- Opening Delimiter -
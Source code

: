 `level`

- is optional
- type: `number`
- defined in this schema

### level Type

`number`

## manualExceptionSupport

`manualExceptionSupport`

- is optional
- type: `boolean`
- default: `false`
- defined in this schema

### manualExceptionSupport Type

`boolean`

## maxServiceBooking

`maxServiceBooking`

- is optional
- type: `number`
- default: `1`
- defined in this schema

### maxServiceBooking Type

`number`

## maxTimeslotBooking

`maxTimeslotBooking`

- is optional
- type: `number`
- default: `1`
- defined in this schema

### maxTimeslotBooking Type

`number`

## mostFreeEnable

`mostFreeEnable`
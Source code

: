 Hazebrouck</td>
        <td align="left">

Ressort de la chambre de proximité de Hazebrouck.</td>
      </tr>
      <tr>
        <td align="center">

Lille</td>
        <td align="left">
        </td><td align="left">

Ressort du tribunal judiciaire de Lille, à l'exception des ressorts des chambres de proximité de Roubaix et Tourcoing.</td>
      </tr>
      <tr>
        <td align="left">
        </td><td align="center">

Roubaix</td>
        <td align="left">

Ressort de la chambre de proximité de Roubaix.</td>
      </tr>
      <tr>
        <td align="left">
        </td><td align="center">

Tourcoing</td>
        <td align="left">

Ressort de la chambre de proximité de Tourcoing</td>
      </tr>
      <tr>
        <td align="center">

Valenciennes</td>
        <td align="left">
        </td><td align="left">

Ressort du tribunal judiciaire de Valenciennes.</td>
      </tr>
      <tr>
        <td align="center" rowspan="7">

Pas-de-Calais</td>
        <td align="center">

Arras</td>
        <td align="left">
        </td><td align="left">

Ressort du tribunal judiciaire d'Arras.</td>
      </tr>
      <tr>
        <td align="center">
- Closing Delimiter -
TASK OBJECTIVE: When a line of the records has the word "Roubaix", pick it out and copy it.

YOUR SOLUTION:
Ressort du tribunal judiciaire de Lille, à l'exception des ressorts des chambres de proximité de Roubaix et Tourcoing.</td>
Roubaix</td>
Ressort de la chambre de proximité de Roubaix.</td>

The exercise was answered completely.